BY SARA FOSS Gazette Reporter

   In 1996, a landmark welfare reform bill forced welfare recipients to find jobs. The idea was to move people into work and, eventually, self-sufficiency.
   And people did find work. In the past decade, the country’s welfare rolls have dropped dramatically, even as the country’s poverty rate has remained relatively fl at.
   But advocates for the poor have long argued that more opportunities for education and job training are needed; otherwise, they say, the majority of welfare recipients end up in lowpaying, low-skill jobs with little room for advancement.
   A bill that quietly passed the state Assembly and Senate would require the state’s social service agencies to do more to provide welfare recipients with education and training for jobs that pay a living wage. The legislation suggests that women, in particular, need to be enrolled in training programs for jobs typically held by men, such as carpentry and construction.
   Last week, supporters of the bill gathered on the steps of New York City Hall to urge Gov. Eliot Spitzer to sign the bill.
   “We do not know if the governor will sign it into law,” said Mark Dunlea, associate director of the Hunger Action Network of New York State, one of the groups backing the bill. He said the state Office of Temporary and Disability Assistance, New York City Mayor Michael Bloomberg and the state’s social service offices are opposed to the bill. “We’re trying aggressively to get people to write to the governor to support the bill,” he said. “We do not think it’s going to cause the counties any major problems.”
   A spokeswoman for Spitzer said the bill had been delivered to the governor's offi ce on Friday and is under review; he has a 10-day window in which to sign it.
UNFULFILLED PROMISE
   When welfare reform was enacted, counties said they would offer education and training to people once they were employed. The thinking was that once a person was working, they would be more receptive to enrolling in a program that could help them get a better job, Dunlea said. But he said that hasn’t happened. Instead, recipients of what is now called Temporary Assistance for Needy Families have received little in the way of post-employment training or education.
   “Welfare to work needs to do a better job of getting people out of poverty,” Dunlea said. “We’re pushing people out the door into minimum-wage jobs, and they’re ending up back at food pantries and soup kitchens. … We need to be more focused on the outcomes of people. Programs that combine work and education are better.”

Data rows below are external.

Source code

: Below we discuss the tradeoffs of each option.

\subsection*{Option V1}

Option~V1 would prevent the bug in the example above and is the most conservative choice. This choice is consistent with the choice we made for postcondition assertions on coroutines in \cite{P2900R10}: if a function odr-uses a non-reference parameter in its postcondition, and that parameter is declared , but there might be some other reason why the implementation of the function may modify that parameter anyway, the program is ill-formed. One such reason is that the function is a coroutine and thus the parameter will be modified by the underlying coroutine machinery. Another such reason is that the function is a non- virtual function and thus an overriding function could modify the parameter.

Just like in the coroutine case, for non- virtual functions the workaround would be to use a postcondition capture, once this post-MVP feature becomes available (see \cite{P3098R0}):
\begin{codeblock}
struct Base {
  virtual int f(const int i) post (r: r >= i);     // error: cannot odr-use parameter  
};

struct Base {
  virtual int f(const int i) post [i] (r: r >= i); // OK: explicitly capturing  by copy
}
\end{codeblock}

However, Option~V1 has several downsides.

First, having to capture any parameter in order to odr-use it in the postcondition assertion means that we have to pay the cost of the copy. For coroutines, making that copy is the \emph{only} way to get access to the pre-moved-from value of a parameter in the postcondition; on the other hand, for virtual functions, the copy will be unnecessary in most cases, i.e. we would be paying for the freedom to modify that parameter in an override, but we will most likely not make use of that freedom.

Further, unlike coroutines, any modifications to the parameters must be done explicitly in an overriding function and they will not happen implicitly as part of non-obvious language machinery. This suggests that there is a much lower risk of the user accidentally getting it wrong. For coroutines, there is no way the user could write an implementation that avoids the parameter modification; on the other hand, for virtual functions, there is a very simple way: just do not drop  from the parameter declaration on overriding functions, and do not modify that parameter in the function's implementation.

   There are job training programs throughout New York. Many counties have “onestop career centers” where anybody, not just welfare recipients, can go to receive assistance in finding a job. In Schenectady County, the Schenectady Job Training Agency provides this service; welfare recipients are sent there to develop a plan for becoming employed.

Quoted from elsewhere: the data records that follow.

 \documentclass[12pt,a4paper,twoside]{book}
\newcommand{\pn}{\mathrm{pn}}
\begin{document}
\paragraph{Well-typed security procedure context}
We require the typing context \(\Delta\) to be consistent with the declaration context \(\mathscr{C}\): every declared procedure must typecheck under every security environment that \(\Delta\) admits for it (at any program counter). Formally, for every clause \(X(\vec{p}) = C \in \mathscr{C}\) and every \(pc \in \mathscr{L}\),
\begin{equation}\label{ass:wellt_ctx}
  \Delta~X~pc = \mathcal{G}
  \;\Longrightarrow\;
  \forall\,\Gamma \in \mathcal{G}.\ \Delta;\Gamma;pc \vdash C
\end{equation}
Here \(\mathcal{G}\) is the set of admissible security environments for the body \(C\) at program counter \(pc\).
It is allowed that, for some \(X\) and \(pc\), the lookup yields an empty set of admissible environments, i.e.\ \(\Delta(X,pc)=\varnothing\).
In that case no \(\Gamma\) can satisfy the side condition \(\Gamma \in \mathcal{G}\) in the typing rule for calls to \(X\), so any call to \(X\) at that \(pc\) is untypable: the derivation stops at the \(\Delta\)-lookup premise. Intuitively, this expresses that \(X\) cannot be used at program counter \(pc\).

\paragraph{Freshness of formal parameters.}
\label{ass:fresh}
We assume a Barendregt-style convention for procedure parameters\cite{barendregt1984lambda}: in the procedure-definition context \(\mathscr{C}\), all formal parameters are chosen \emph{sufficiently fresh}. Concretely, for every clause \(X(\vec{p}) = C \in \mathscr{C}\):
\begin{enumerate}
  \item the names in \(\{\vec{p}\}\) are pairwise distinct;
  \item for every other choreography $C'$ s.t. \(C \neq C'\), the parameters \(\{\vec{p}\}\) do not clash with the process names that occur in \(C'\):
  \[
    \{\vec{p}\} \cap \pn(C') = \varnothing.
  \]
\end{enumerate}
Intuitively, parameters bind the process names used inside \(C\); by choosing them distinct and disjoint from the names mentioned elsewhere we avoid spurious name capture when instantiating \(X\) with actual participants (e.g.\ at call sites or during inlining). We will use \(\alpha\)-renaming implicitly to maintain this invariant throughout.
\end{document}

   Nonprofit organizations such as the Schenectady Community Action Program provide similar help. SCAP sponsors a career readiness program that prepares people to enter the work force, where participants learn skills such as resume writing and job interviewing techniques. “If you really want to get people to be self-reliant and employed in a way where they can support themselves, they can’t be working in minimum-wage jobs 15 hours a week,” said Keith Houghton, deputy director of SCAP. “They need some sort of skill.”

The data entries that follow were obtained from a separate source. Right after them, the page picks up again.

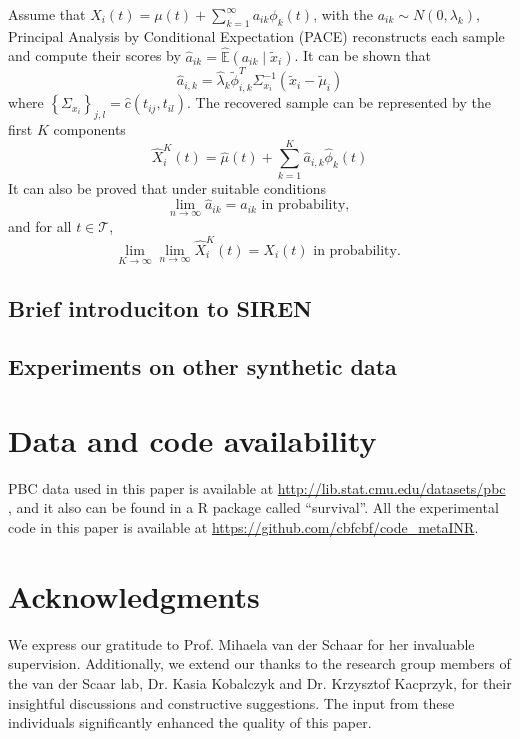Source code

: \documentclass{article}
\begin{document}
Assume that $X_i(t)=\mu(t)+\sum_{k=1}^{\infty} a_{i k} \phi_k(t)$, with the $a_{i k} \sim N\left(0, \lambda_k\right)$,
Principal Analysis by Conditional Expectation (PACE) reconstructs each sample and compute their scores by $\widehat{a}_{i k}=\hat{\mathbb{E}}\left(a_{i k} \mid \tilde{x}_i\right)$.
It can be shown that 
$$
\widehat{a}_{i, k}=\widehat{\lambda}_k \tilde{\phi}_{i, k}^T \Sigma_{x_i}^{-1}\left(\tilde{x}_i-\tilde{\mu}_i\right)
$$
where $\left\{\Sigma_{x_i}\right\}_{j, l}=\widehat{c}\left(t_{ij}, t_{il}\right)$.
The recovered sample can be represented by the first $K$ components 
$$\widehat{X}_i^K(t)=\widehat{\mu}(t)+\sum_{k=1}^K \widehat{a}_{i, k} \widehat{\phi}_k(t)$$
It can also be proved \cite{yao2005functional}  that under suitable conditions
$$
\lim _{n \rightarrow \infty} \hat{a}_{i k}={a}_{i k} \text { in probability, }
$$
and for all $t \in \mathcal{T}$,
$$
\lim _{K \rightarrow \infty} \lim _{n \rightarrow \infty} \widehat{X}_i^K(t)={X}_i(t) \text { in probability. }
$$


\subsection{Brief introduciton to SIREN}


\subsection{Experiments on other synthetic data}

\section*{Data and code availability}
PBC data used in this paper is available at \url{http://lib.stat.cmu.edu/datasets/pbc} , and it also can be found in a R package called ``survival''.
All the experimental code in this paper is available at \url{https://github.com/cbfcbf/code\_metaINR}.

\section*{Acknowledgments}
We express our gratitude to Prof. Mihaela van der Schaar for her invaluable supervision. 
Additionally, we extend our thanks to the research group members of the van der Scaar lab, Dr. Kasia Kobalczyk and Dr. Krzysztof Kacprzyk, for their insightful discussions and constructive suggestions. 
The input from these individuals significantly enhanced the quality of this paper.

\end{document}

   The work requirements of welfare reform are “in a sense a good thing,” Houghton said. “Working is a good thing. But if you’re still poor, it’s not a solution. Education is really the only sure-fire way of getting people to a place where they can support their families.”
   He said the Schenectady Job Training Agency has computers for public use, sponsors a few classes and occasionally invites employers in for open houses. “Does it cover all needs?” he said. “No.”
   Dunlea said many welfare recipients dislike being on welfare and are unlikely to visit a career center once they are off welfare. “You have to have a mechanism to get people in there,” he said.
   Welfare reform de-emphasized education; the goal was to get people who often had a spotty work history used to showing up at a job site on time and earning a steady income. “New York is a jobs first state when it comes to welfare,” Dunlea said. “Any job is a good job.”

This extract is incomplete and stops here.